Amber Smith ‘15 | Staff Writer |

 

Roses are red, violets are blue, two snaps for poetry club speaking their truth. “Untitled,” a simple yet cool name created collectively by the members of the club, but what does the word really mean?

“Untitled” actually stands for the club being non-monolithic because it allows for different types of expressions and stories; leaving it without a title is to make sure that each individual can bring something different to the table.

Initiated last year by former student and president of the club Kosi Dunn ’13, who saw the different direction revisioned for the club. “He came to me and said he wanted to separate the spoken word part of poetry club from the Inkwell part of it, so I agreed,” said Mr. Darrell Holloman who has been the moderator for two years now and was a member when he attended McNamara in 1997-2000. Holloman also sees a big change in the direction that the club is going from when he last was a part of it himself.
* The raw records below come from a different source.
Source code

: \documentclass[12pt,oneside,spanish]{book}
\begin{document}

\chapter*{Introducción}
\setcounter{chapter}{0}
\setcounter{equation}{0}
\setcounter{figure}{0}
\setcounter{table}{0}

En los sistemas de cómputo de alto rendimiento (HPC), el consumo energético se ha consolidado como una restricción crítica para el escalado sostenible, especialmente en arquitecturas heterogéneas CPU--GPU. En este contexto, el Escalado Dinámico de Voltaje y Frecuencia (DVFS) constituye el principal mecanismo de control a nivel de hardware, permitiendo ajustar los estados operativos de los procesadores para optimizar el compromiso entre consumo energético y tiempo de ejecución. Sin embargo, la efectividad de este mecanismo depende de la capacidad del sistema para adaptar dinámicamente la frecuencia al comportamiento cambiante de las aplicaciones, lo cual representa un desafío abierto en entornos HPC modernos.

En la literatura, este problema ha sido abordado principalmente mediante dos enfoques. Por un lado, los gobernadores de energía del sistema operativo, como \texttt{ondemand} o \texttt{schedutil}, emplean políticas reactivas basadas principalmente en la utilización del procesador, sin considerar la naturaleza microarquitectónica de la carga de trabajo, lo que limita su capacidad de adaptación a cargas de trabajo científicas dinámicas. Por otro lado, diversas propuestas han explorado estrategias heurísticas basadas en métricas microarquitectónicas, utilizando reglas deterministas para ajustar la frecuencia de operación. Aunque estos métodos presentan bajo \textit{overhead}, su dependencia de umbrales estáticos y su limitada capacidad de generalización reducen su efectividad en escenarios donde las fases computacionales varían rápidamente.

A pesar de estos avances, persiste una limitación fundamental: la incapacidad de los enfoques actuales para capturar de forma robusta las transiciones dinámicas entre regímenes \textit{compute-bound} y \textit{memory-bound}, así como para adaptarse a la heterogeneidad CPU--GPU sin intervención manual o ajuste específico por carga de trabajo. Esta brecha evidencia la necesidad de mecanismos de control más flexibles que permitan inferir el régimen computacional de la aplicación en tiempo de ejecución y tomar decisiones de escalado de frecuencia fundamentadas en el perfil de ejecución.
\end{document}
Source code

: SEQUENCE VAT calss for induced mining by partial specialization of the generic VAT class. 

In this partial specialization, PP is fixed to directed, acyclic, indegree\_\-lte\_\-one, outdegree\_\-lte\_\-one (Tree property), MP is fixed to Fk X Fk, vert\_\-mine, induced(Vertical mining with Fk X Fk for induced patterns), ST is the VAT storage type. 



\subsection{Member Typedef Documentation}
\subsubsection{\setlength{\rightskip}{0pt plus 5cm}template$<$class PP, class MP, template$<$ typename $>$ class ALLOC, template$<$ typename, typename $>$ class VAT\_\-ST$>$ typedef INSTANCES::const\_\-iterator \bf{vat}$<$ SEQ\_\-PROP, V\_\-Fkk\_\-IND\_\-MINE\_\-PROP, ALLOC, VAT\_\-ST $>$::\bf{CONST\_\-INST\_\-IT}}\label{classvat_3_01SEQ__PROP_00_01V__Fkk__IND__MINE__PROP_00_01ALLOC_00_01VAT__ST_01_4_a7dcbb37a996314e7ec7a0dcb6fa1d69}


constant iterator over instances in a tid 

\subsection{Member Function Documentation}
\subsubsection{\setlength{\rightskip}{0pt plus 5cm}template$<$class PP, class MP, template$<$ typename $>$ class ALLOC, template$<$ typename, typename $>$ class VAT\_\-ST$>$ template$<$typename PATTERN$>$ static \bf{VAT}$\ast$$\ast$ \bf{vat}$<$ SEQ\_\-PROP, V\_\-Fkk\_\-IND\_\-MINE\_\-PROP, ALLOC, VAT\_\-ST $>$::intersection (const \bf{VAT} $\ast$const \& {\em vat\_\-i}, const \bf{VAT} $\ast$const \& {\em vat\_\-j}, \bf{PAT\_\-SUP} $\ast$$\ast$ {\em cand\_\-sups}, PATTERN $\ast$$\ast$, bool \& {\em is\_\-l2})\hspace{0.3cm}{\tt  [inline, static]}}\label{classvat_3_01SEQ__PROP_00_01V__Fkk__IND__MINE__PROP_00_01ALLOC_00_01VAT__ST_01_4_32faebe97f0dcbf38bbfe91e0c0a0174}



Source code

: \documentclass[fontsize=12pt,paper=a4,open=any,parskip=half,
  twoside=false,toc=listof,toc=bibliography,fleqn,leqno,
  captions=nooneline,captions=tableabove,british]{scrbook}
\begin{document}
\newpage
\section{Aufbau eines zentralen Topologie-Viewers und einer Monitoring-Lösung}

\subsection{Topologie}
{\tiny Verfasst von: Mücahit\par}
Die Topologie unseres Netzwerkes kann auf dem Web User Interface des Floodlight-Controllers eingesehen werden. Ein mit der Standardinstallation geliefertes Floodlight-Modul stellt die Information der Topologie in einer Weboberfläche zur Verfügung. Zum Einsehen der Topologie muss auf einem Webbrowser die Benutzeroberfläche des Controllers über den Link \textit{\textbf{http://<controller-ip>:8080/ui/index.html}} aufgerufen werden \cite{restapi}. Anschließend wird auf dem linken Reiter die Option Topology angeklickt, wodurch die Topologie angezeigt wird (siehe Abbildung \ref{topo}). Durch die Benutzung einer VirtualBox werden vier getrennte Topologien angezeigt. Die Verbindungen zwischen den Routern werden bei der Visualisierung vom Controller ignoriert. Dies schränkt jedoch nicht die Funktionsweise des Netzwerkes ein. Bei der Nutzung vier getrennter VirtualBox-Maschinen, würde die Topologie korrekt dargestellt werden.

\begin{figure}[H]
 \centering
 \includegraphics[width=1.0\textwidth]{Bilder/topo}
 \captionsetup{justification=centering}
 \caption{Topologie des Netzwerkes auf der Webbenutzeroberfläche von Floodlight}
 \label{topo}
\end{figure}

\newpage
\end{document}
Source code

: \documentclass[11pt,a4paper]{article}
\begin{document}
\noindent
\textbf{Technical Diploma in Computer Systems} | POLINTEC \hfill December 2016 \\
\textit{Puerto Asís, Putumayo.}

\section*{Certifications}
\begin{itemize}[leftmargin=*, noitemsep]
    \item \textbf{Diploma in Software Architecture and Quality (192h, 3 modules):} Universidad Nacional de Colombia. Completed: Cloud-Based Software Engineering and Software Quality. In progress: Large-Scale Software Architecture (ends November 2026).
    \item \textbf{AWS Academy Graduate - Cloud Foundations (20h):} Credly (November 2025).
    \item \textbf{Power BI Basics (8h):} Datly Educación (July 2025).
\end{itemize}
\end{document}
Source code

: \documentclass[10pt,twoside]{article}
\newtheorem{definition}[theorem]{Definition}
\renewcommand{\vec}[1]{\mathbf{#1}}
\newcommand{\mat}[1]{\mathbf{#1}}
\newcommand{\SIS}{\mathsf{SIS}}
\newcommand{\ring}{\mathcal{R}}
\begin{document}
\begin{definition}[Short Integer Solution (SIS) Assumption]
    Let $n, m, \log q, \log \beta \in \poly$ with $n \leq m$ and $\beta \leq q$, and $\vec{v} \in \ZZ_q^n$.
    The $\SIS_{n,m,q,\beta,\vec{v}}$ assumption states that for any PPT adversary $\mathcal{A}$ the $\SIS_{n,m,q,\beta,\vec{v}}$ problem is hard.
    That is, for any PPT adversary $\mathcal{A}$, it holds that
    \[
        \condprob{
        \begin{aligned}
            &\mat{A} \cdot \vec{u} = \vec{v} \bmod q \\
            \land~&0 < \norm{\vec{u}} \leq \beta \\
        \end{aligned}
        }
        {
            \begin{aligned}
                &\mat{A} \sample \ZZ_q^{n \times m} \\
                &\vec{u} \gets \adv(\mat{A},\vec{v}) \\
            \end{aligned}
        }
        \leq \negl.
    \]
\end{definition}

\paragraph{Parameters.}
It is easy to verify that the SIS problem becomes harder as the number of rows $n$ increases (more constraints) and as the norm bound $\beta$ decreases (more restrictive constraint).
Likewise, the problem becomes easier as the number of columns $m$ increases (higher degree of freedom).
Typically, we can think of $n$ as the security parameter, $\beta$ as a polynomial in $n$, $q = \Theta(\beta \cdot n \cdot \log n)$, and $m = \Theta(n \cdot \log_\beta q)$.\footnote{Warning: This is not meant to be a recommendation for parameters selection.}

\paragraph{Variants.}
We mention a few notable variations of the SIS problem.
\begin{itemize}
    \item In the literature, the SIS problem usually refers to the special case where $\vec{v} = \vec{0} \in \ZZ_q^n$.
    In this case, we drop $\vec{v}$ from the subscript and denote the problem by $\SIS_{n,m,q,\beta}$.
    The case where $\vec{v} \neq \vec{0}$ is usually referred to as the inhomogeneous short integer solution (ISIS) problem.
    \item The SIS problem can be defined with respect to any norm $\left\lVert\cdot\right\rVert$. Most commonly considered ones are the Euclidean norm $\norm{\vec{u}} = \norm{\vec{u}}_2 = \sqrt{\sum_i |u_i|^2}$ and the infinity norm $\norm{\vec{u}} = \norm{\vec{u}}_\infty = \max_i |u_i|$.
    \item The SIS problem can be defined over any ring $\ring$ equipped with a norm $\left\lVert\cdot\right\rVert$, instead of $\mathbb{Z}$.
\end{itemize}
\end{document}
The format of a typical club meeting is as follows: Tuesdays are writing workshops and Thursdays are open mic. On Tuesdays the writing workshops are a time when the individual can work on a writing exercise or free write. Then they share to the club and get feedback. On Thursdays members or non members are allowed to come and share their poetry. The club is always open to anyone, no formal membership is required to attend. The poetry club doesn’t just have talented students, but ones who are truly dedicated. In 2012, the current club went all the way to the semi-finals in the annual D.C. Metropolitan Poetry Youth competition “Louder than a Bomb,” also known as LTAB, finishing fourth place overall against more than 20 schools  in the D.C. Metropolitan area.

Eric Powell ’15, one of the club’s rising stars says “Don’t be afraid of whatever standards someone puts on poetry. Poetry is power and you can always refine it later.” Powell exclaims that anyone who sits in on one of the meetings will receive helpful tips and advice on how to write a good poem.

Other good tips on writing a poem with emotion and feeling are start with how you feel or maybe an idea that you had and work from there. Give yourself a prompt, the prompt can give you a sense of direction, states Mr. Darrell Holloman. Roses are red, violets are blue, “Untitled” welcomes you.